Stored data entries
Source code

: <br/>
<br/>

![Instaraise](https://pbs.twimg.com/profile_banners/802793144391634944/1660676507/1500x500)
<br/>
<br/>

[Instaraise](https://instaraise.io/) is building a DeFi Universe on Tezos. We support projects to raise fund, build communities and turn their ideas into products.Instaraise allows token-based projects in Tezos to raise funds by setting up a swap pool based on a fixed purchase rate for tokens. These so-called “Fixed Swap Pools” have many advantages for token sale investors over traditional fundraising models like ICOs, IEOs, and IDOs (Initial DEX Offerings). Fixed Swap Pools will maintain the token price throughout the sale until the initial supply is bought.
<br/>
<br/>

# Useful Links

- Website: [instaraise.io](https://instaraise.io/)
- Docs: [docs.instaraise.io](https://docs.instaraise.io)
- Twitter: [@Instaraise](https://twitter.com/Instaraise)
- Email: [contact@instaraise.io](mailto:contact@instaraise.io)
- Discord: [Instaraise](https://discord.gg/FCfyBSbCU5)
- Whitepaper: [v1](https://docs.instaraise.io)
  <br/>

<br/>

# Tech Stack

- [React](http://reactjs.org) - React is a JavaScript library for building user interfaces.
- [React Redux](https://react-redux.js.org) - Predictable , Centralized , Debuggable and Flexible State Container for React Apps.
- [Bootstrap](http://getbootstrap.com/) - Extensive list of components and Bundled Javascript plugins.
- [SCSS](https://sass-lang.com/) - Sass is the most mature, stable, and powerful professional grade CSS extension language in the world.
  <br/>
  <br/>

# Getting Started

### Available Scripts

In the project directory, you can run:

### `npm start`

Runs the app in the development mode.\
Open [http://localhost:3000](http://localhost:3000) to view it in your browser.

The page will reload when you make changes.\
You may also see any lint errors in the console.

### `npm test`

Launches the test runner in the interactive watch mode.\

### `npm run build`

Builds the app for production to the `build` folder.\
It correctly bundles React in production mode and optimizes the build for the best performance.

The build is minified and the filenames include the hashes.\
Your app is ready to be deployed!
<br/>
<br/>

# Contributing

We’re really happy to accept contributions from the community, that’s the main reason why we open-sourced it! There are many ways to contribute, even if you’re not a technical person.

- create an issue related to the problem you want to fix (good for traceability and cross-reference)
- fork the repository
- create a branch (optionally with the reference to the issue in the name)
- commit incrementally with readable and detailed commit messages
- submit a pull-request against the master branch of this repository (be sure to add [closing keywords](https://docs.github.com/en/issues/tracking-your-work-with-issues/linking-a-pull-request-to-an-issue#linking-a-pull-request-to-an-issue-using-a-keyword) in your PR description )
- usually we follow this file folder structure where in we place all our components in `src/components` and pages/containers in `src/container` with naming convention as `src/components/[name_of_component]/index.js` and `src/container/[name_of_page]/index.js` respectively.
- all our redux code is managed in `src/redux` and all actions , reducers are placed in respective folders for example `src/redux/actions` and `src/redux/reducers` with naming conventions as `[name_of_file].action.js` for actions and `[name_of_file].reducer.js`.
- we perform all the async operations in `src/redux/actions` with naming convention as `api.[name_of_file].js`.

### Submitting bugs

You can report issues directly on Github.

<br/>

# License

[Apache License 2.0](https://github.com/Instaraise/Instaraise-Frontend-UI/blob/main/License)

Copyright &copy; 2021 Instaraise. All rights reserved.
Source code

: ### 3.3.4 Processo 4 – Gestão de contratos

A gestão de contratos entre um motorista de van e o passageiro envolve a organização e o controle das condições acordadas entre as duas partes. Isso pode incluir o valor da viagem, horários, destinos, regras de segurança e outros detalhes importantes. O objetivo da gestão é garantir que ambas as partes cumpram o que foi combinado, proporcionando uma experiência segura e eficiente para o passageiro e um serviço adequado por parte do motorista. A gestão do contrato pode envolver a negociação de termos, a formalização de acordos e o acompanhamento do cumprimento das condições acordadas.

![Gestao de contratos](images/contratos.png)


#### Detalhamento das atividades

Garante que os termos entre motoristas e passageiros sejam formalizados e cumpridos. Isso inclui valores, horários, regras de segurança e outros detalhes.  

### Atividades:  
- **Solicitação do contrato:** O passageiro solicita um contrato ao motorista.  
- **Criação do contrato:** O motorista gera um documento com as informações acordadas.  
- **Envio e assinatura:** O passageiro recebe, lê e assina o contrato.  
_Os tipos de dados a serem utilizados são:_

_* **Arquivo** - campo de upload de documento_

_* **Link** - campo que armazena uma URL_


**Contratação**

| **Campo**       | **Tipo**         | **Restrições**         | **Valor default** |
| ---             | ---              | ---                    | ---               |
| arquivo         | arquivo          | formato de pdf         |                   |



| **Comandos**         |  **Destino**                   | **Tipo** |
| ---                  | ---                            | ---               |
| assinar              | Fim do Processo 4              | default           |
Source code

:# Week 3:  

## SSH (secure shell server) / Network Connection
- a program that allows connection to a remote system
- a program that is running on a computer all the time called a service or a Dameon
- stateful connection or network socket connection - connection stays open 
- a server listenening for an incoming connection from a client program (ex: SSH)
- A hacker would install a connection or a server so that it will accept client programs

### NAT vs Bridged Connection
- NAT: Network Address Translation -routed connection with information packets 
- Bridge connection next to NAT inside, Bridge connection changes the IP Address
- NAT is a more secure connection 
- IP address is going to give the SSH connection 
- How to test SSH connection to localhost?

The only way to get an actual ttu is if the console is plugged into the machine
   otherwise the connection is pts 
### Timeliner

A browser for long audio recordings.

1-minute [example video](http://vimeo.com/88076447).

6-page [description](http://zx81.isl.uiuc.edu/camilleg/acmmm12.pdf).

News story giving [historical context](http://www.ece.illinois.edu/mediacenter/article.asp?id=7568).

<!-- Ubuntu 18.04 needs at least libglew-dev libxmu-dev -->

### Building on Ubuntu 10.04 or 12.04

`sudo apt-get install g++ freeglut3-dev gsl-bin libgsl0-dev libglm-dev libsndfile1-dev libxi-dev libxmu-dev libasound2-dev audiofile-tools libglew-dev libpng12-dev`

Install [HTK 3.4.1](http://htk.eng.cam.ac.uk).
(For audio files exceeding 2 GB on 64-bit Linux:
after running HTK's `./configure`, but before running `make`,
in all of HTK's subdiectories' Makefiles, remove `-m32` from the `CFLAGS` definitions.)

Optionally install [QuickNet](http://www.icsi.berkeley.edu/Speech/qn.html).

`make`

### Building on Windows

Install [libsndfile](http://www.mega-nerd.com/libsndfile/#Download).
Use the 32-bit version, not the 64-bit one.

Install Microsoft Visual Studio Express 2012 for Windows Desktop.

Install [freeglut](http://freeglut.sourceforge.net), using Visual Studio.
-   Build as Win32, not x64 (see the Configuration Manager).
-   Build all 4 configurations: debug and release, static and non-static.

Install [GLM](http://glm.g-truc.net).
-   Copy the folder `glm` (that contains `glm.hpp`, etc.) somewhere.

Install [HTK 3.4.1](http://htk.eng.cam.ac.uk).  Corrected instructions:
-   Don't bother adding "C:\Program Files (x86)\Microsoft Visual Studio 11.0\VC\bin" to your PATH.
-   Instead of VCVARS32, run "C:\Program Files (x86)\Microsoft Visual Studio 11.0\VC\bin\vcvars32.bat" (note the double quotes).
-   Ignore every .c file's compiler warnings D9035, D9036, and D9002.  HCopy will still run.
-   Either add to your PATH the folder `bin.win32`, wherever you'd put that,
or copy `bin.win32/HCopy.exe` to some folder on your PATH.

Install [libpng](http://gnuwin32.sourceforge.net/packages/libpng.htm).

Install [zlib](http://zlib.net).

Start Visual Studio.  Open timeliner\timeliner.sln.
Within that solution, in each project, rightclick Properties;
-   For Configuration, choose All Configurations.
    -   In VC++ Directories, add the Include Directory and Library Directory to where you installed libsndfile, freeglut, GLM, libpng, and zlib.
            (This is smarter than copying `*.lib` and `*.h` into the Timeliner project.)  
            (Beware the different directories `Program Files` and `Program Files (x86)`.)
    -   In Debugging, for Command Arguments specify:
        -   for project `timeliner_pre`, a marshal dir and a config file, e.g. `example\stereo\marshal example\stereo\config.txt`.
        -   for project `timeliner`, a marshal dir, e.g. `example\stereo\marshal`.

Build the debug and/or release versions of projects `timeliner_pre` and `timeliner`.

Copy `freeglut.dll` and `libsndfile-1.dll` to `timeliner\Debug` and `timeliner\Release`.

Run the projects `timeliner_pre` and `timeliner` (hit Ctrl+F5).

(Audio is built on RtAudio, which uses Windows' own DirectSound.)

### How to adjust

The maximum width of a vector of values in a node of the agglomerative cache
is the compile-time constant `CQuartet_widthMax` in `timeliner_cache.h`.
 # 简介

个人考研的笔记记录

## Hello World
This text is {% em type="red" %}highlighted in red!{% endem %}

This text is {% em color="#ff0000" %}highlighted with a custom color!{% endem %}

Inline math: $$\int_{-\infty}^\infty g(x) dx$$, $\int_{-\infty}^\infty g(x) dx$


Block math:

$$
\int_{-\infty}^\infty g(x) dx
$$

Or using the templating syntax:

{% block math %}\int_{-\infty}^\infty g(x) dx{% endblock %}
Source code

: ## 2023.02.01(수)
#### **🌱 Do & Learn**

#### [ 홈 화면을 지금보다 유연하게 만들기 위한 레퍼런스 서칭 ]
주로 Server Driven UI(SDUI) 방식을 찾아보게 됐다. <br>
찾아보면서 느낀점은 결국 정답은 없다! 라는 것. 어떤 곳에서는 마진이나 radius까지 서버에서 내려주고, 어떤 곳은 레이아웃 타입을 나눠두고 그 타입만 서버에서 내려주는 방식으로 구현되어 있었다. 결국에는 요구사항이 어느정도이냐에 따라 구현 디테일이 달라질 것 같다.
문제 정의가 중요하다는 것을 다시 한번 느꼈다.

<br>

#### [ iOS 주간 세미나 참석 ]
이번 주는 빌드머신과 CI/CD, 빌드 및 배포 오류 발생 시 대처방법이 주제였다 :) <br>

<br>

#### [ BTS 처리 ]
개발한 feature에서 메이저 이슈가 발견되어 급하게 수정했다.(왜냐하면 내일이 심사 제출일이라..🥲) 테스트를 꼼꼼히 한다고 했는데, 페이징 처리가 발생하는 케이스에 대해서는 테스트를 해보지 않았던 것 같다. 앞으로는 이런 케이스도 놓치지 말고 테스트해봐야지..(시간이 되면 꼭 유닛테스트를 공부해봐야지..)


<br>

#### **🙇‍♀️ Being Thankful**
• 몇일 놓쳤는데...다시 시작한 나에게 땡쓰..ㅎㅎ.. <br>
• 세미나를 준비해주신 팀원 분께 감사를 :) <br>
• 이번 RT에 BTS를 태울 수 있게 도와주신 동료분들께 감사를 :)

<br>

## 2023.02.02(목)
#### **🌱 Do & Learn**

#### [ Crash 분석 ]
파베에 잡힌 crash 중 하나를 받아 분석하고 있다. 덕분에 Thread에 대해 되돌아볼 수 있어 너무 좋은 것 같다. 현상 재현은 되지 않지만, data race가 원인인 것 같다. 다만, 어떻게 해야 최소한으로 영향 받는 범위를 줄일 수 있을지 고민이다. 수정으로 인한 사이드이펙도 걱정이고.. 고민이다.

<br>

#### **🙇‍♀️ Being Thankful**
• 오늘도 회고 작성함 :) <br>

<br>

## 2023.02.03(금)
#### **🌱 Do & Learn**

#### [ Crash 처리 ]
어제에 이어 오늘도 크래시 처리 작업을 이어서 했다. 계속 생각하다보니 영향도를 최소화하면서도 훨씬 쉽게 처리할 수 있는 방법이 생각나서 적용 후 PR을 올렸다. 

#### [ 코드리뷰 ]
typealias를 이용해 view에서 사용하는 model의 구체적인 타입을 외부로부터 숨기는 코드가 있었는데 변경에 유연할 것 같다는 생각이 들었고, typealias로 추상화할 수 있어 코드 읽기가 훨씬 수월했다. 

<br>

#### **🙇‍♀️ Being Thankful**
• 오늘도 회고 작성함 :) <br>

- **DIRECTIONS**: In the answer, include exactly the lines from the line containing "나에게 땡쓰..ㅎㅎ.. <br>" through the end of the data, and nothing else.

- **RESULT**:
• 몇일 놓쳤는데...다시 시작한 나에게 땡쓰..ㅎㅎ.. <br>
• 세미나를 준비해주신 팀원 분께 감사를 :) <br>
• 이번 RT에 BTS를 태울 수 있게 도와주신 동료분들께 감사를 :)

<br>

## 2023.02.02(목)
#### **🌱 Do & Learn**

#### [ Crash 분석 ]
파베에 잡힌 crash 중 하나를 받아 분석하고 있다. 덕분에 Thread에 대해 되돌아볼 수 있어 너무 좋은 것 같다. 현상 재현은 되지 않지만, data race가 원인인 것 같다. 다만, 어떻게 해야 최소한으로 영향 받는 범위를 줄일 수 있을지 고민이다. 수정으로 인한 사이드이펙도 걱정이고.. 고민이다.

<br>

#### **🙇‍♀️ Being Thankful**
• 오늘도 회고 작성함 :) <br>

<br>

## 2023.02.03(금)
#### **🌱 Do & Learn**

#### [ Crash 처리 ]
어제에 이어 오늘도 크래시 처리 작업을 이어서 했다. 계속 생각하다보니 영향도를 최소화하면서도 훨씬 쉽게 처리할 수 있는 방법이 생각나서 적용 후 PR을 올렸다. 

#### [ 코드리뷰 ]
typealias를 이용해 view에서 사용하는 model의 구체적인 타입을 외부로부터 숨기는 코드가 있었는데 변경에 유연할 것 같다는 생각이 들었고, typealias로 추상화할 수 있어 코드 읽기가 훨씬 수월했다. 

<br>

#### **🙇‍♀️ Being Thankful**
• 오늘도 회고 작성함 :) <br>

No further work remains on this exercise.